[Task item]: In the entries below, how many lines contain the string "upgrade"? Respond with the number only.

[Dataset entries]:
= Beginning of Section =

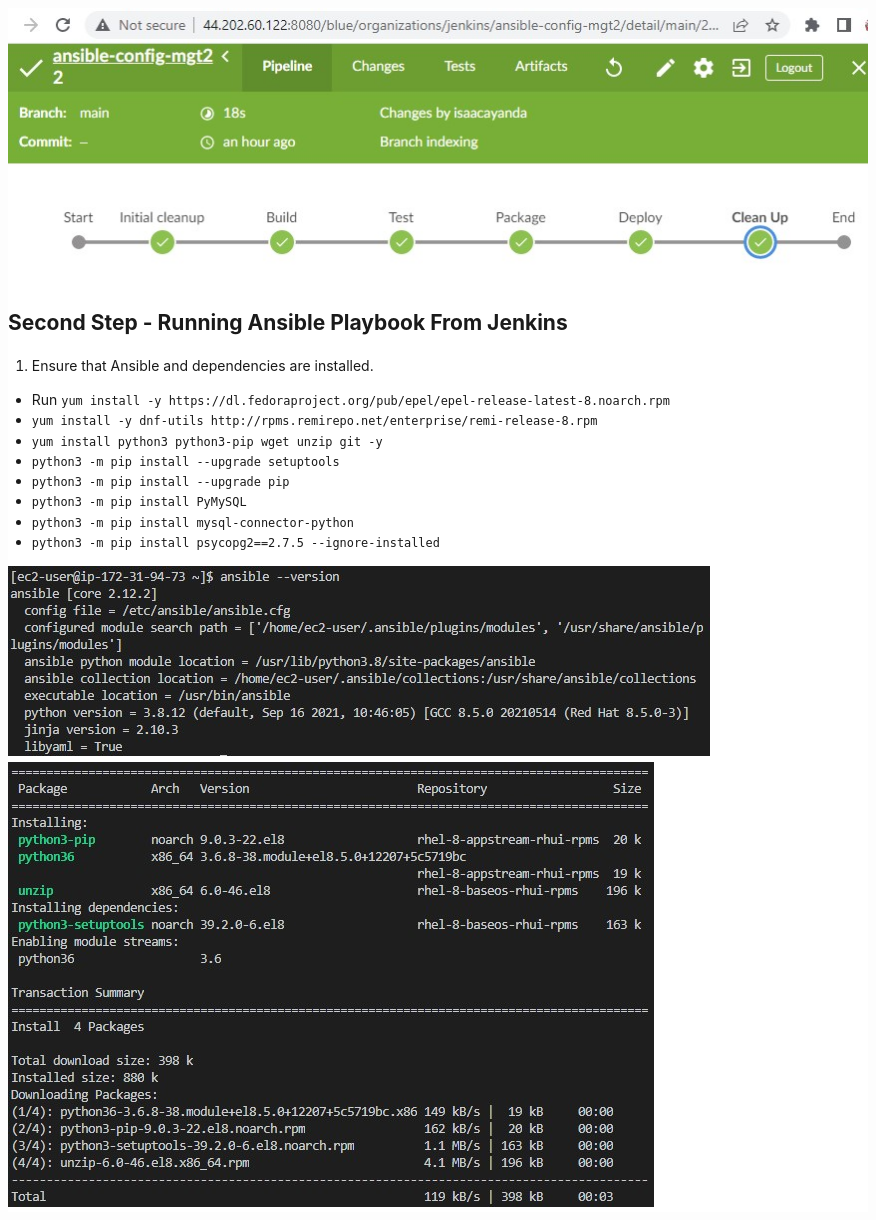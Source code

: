 ![merge features branch](./images/more-stages6.jpg)


## Second Step - Running  Ansible Playbook From Jenkins

1. Ensure that Ansible and dependencies are installed.
- Run `yum install -y https://dl.fedoraproject.org/pub/epel/epel-release-latest-8.noarch.rpm`
- `yum install -y dnf-utils http://rpms.remirepo.net/enterprise/remi-release-8.rpm`
- `yum install python3 python3-pip wget unzip git -y`
- `python3 -m pip install --upgrade setuptools`
- `python3 -m pip install --upgrade pip`
- `python3 -m pip install PyMySQL`
- `python3 -m pip install mysql-connector-python`
- `python3 -m pip install psycopg2==2.7.5 --ignore-installed`
 

![confirm ansible installed](./images/install-ansible.jpg)
![install ansible dependecies](./images/ansible-dep1.jpg)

= End of Section =

[Answer to the exercise]: 2